* [What you need to do]: For each entry below, please return its exact wording and leave out any picture.

* [Input records]:
★ ★ ★ ★

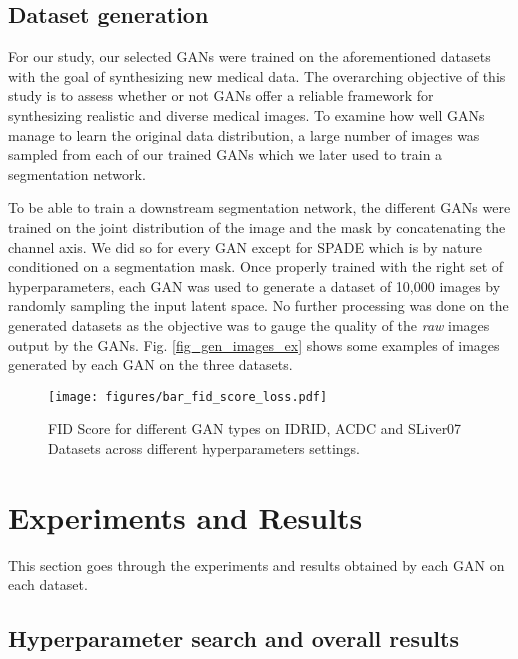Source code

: \documentclass[preprint,12pt, authoryear]{elsarticle}
\begin{document}
\subsection{Dataset generation}

For our study, our selected GANs were trained on the aforementioned datasets with the goal of synthesizing new medical data.  The overarching objective of this study is to assess whether or not GANs offer a reliable framework for synthesizing realistic and diverse medical images. To examine how well GANs manage to learn the original data distribution, a large number of images was sampled from each of our trained GANs which we later used to train a segmentation network.

To be able to train a downstream segmentation network, the different GANs were trained on the joint distribution of the image and the mask by concatenating the channel axis.  We did so for every GAN except for SPADE which is by nature conditioned on a segmentation mask.
Once properly trained with the right set of hyperparameters, each GAN was used to generate a dataset of 10,000 images by randomly sampling the input latent space. No further processing was done on the generated datasets as the objective was to gauge the quality of the {\em raw} images output by the GANs. Fig. \ref{fig_gen_images_ex} shows some examples of images generated by each GAN on the three datasets.

\begin{figure}[tp]
\centering
\texttt{[image: figures/bar\_fid\_score\_loss.pdf]}
\caption{\small FID Score for different GAN types on IDRID, ACDC and SLiver07 Datasets across different hyperparameters settings.}
\label{fig_fid_loss_acdc}
\end{figure}


\section{Experiments and Results}
\label{sec:experiments}
This section goes through the experiments and results obtained by each GAN on each dataset.  

\subsection{Hyperparameter search and overall results}
\end{document}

★ ★ ★ ★

* [Exercise response]:
Source code

: \documentclass[preprint,12pt, authoryear]{elsarticle}
\begin{document}
\subsection{Dataset generation}

For our study, our selected GANs were trained on the aforementioned datasets with the goal of synthesizing new medical data.  The overarching objective of this study is to assess whether or not GANs offer a reliable framework for synthesizing realistic and diverse medical images. To examine how well GANs manage to learn the original data distribution, a large number of images was sampled from each of our trained GANs which we later used to train a segmentation network.

To be able to train a downstream segmentation network, the different GANs were trained on the joint distribution of the image and the mask by concatenating the channel axis.  We did so for every GAN except for SPADE which is by nature conditioned on a segmentation mask.
Once properly trained with the right set of hyperparameters, each GAN was used to generate a dataset of 10,000 images by randomly sampling the input latent space. No further processing was done on the generated datasets as the objective was to gauge the quality of the {\em raw} images output by the GANs. Fig. \ref{fig_gen_images_ex} shows some examples of images generated by each GAN on the three datasets.

\begin{figure}[tp]
\centering
\texttt{[image: figures/bar\_fid\_score\_loss.pdf]}
\caption{\small FID Score for different GAN types on IDRID, ACDC and SLiver07 Datasets across different hyperparameters settings.}
\label{fig_fid_loss_acdc}
\end{figure}


\section{Experiments and Results}
\label{sec:experiments}
This section goes through the experiments and results obtained by each GAN on each dataset.  

\subsection{Hyperparameter search and overall results}
\end{document}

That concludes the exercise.